Record extracts section start

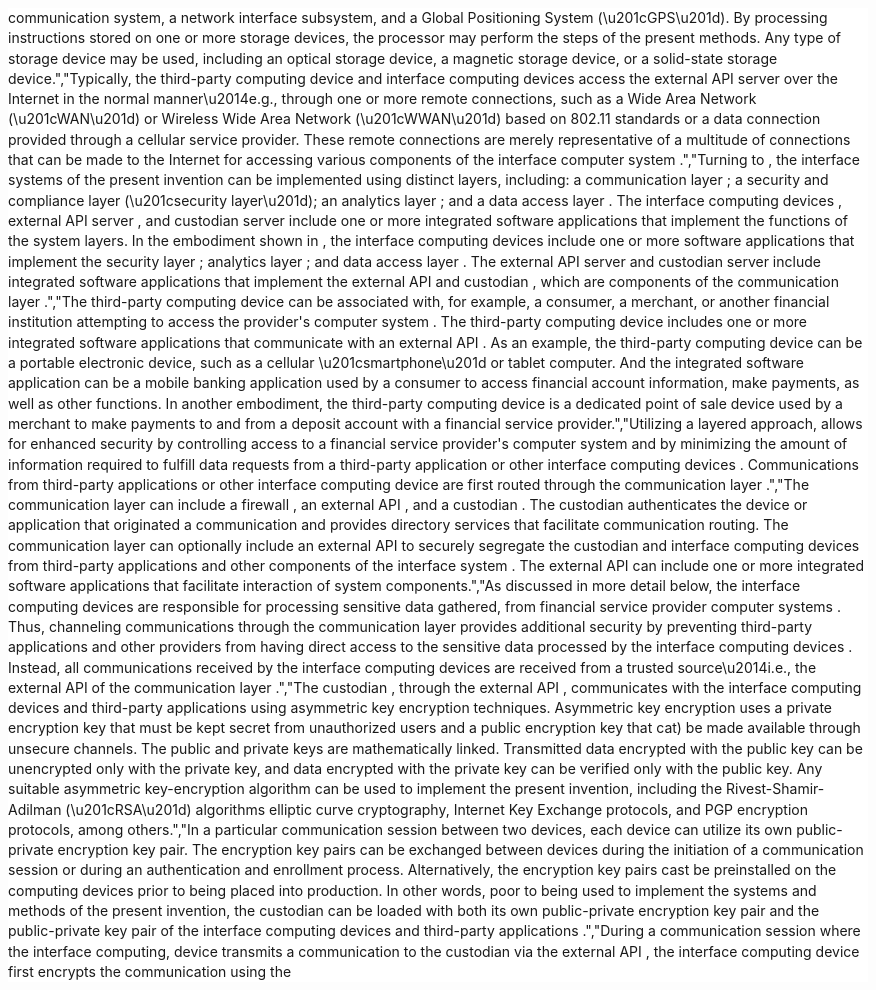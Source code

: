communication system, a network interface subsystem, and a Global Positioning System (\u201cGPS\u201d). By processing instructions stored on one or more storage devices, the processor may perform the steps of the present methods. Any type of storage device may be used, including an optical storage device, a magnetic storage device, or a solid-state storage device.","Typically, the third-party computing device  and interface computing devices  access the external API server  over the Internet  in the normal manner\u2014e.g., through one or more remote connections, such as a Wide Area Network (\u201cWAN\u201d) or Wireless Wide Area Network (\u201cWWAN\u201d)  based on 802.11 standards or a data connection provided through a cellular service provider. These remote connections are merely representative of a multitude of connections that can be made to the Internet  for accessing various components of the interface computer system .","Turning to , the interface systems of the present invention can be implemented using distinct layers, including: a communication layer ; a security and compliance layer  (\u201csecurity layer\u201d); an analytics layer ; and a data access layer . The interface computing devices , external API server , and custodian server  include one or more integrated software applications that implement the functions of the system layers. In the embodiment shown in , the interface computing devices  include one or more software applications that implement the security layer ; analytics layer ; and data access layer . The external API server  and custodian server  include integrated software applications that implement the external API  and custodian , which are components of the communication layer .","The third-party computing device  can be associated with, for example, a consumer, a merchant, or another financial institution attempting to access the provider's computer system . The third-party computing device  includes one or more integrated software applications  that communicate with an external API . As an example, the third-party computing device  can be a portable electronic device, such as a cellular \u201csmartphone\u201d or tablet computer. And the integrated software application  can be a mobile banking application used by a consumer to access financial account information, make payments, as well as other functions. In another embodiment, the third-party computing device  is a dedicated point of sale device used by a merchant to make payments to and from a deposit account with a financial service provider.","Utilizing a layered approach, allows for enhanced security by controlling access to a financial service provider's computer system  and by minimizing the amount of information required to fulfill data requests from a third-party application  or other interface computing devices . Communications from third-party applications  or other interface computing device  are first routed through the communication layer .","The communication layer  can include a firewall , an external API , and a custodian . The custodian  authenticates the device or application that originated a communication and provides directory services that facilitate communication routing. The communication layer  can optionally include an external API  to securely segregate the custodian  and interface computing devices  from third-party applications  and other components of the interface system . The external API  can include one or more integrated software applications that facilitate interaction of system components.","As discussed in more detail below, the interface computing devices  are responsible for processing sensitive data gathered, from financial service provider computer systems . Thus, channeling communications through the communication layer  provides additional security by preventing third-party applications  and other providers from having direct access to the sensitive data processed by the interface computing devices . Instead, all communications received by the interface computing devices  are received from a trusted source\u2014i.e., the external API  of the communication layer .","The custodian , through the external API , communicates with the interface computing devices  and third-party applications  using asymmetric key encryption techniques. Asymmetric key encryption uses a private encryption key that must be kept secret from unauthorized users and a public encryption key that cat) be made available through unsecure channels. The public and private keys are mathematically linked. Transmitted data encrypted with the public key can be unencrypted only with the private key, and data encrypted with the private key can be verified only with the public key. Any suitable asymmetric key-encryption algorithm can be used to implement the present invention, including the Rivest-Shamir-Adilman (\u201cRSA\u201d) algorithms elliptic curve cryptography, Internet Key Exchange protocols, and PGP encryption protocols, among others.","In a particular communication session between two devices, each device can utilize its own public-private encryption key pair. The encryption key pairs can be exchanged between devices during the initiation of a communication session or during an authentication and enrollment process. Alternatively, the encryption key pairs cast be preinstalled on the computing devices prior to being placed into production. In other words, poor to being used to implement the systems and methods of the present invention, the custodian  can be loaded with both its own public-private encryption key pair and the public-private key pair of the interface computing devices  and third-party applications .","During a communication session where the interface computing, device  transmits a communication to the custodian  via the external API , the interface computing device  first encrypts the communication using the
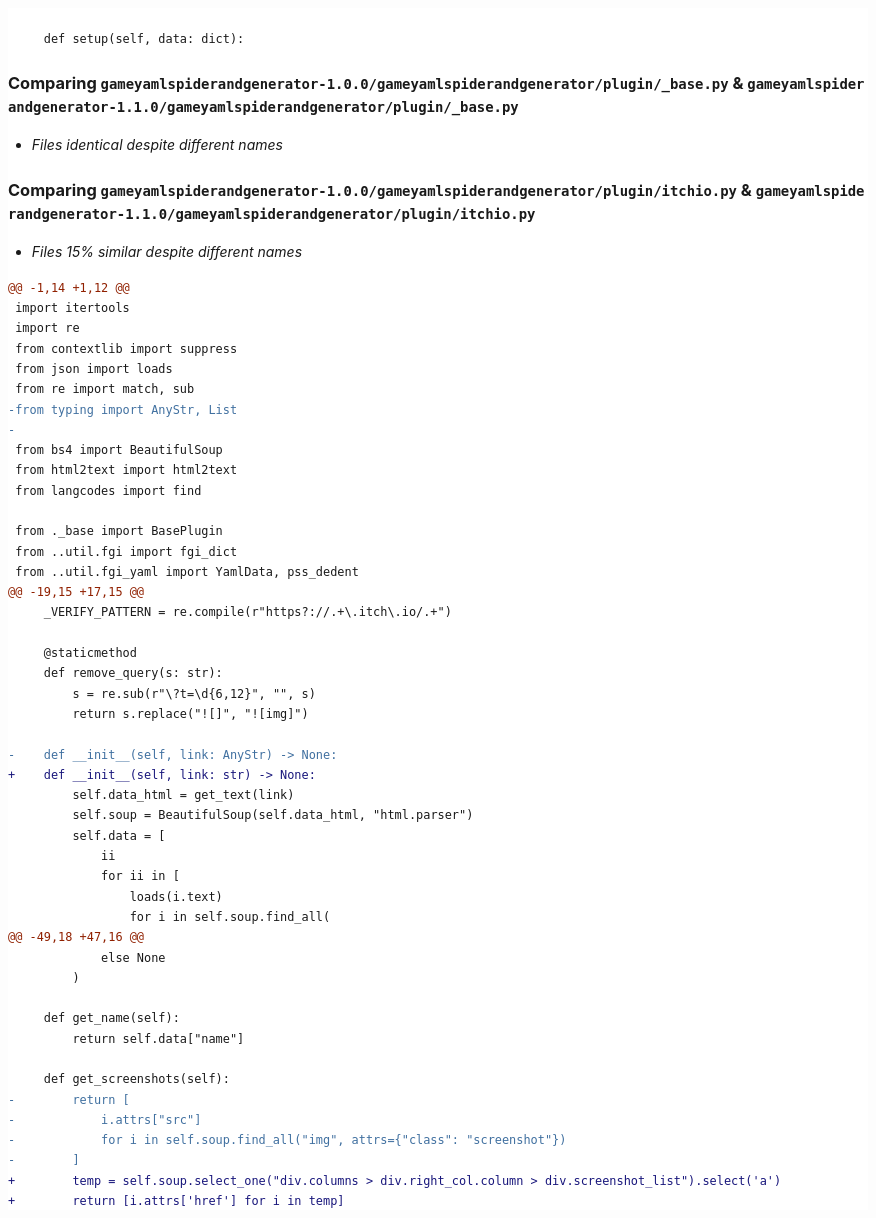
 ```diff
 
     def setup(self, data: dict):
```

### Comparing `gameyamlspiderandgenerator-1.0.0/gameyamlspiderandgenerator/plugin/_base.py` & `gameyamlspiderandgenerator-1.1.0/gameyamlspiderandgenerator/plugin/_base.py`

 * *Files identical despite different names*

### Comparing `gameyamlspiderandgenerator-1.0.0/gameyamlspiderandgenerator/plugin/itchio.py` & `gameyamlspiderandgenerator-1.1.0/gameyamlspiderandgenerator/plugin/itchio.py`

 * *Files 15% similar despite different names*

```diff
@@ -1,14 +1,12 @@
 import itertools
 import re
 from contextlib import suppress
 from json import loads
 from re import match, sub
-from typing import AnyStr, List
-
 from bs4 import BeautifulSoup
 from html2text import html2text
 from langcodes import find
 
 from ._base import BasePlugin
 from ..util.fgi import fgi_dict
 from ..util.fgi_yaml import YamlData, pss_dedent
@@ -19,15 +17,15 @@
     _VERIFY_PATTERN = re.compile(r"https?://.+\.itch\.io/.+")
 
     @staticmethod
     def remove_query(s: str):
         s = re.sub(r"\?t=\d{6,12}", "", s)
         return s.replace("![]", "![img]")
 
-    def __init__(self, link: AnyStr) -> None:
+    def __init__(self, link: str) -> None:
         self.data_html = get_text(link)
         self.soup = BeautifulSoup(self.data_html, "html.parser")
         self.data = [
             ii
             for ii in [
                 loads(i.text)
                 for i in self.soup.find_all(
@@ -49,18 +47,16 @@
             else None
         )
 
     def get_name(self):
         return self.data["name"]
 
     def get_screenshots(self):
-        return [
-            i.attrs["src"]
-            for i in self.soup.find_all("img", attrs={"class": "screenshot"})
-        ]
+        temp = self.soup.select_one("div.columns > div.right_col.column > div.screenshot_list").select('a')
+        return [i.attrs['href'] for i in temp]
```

Record extracts section end

■ Exercise ■
The answer to this exercise is one number: how many lines of the records above contain the string "Comparing".

■ Output of the exercise ■
2